Voltando à Conferência sobre o Futuro da Europa, a característica que mais salta à vista é o seu carácter democrático: Sassoli e outros dirigentes europeus queriam uma Europa construída de baixo para cima, preocupada acima de tudo com as necessidades dos cidadãos, e não de cima para baixo. A Conferência proporcionou uma pluralidade de eventos em vários países, incluindo o nosso (embora Portugal não tenha sido infelizmente dos mais dinâmicos). Participaram mais ou menos activamente todos aqueles que o quiseram fazer

Na sessão plenária de encerramento da Conferência, cerca de uma centena de cidadãos, que representavam os numerosos e diversos participantes, enfatizaram que a Europa estava baseada na solidariedade, na justiça social e na igualdade; que devia ser uma meta a liderança europeia das transições climática e energética (que estão, de resto, associadas de perto) e a criação de uma economia que é sustentável; que a Europa precisa de ser mais democrática e participativa; que era necessária maior harmonização de políticas nacionais em vários domínios; que a Europa tem de procurar no mundo global em que hoje vivemos ser mais autónoma e competitiva; que está e deve continuar a estar baseada em valores; que é preciso reforçar a consciência europeia; e, finalmente que são assaz relevantes a educação e a formação ao longo da vida, pois sem elas não há verdadeiro poder dos cidadãos. 

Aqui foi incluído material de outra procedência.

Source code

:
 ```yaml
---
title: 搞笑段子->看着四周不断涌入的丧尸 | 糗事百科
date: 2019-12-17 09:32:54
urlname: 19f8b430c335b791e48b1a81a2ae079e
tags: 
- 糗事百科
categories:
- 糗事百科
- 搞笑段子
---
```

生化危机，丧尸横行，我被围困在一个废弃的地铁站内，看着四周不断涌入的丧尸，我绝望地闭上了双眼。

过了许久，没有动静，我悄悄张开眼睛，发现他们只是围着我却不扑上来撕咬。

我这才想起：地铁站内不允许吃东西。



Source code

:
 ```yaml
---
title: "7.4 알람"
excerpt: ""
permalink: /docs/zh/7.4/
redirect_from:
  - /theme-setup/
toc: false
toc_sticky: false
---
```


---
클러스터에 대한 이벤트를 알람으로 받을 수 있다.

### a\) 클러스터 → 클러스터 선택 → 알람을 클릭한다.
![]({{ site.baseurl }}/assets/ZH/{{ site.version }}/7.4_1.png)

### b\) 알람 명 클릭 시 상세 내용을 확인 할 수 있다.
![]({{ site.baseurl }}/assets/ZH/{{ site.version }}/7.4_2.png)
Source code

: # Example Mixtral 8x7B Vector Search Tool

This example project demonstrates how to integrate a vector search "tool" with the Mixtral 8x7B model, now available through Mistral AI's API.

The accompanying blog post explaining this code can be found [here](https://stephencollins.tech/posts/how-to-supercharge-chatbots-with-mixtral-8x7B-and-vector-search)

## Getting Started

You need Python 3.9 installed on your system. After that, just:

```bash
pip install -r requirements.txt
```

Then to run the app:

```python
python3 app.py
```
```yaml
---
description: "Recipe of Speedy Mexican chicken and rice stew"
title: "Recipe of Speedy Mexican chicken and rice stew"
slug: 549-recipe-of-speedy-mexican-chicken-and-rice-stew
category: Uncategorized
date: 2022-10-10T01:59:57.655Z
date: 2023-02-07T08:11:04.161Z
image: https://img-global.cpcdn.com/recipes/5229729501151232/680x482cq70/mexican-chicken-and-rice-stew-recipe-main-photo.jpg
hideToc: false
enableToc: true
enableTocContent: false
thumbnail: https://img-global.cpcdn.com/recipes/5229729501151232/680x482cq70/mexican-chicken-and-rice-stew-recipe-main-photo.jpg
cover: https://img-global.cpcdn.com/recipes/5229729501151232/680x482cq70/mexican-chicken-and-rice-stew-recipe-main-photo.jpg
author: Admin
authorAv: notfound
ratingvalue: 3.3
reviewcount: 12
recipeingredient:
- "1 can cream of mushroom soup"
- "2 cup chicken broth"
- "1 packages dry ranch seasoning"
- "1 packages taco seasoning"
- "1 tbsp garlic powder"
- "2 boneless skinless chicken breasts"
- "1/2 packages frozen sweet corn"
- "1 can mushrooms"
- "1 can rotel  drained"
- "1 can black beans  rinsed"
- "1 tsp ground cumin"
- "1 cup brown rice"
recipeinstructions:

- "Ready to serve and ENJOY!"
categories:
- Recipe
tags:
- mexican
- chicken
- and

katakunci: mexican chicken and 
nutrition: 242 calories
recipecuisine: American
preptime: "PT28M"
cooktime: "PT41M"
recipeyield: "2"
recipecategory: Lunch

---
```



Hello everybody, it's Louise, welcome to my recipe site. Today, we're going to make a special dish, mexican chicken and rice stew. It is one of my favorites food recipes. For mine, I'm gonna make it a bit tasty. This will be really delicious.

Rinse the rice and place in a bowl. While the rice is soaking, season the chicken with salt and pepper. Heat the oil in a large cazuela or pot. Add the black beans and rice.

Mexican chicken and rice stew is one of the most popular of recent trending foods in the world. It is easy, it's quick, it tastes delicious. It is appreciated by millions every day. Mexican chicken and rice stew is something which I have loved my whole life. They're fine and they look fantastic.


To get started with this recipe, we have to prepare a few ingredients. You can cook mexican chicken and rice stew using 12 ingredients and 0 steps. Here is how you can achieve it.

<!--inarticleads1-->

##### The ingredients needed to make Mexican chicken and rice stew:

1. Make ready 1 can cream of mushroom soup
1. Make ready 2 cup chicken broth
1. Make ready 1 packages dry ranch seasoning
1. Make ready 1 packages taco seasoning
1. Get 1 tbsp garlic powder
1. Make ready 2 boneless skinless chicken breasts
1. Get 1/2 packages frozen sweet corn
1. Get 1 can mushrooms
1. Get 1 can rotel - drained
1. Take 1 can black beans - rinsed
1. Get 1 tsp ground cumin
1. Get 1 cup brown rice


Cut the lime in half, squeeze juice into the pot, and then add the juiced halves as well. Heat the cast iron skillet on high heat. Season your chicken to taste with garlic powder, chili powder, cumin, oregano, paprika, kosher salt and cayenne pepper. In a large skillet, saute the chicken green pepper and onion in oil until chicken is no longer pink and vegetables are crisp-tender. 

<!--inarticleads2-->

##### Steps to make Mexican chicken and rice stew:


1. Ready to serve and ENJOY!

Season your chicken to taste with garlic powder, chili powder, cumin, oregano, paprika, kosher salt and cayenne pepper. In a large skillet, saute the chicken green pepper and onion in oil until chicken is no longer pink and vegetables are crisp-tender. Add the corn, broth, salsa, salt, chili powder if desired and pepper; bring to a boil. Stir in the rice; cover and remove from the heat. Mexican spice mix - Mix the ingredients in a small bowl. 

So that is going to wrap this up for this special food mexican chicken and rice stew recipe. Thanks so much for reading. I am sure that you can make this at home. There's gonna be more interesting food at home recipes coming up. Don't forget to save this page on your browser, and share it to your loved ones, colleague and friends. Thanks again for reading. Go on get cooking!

Actualmente a Europa e o mundo enfrentam desafios tremendos. Vale a pena distinguir três, que as conclusões da Conferência sobre o Futuro da Europa valorizam: as questões das alterações globais (Portugal é um dos países mais sujeitos às alterações climáticas, dada a sua maior susceptibilidade a secas, que têm implicações nos fogos florestais, subida das águas do mar); as questões da inteligência artificial (que no mundo em geral e em Portugal em particular estão a mudar as nossas vidas); e as questões da saúde, em particular as doenças ligadas ao envelhecimento (Portugal vai ser em 2050 um dos países mais envelhecidos do mundo, o que trará encargos ao seu sistema de saúde). Essas grandes questões terão de ser resolvidas com base não só na melhor informação científico-técnica, mas também em sólidas noções éticas e numa actuação política orientada para o bem comum.

  melhor homenagem que hoje podemos prestar a David Sassoli consiste na fidelidade aos valores europeus, que ele tão convictamente defendeu. A ciência e tecnologia vão ser decisivas na determinação do nosso futuro, mas sem valores europeus como os da liberdade, da igualdade e da solidariedade a ciência e a tecnologia pouco poderão fazer. 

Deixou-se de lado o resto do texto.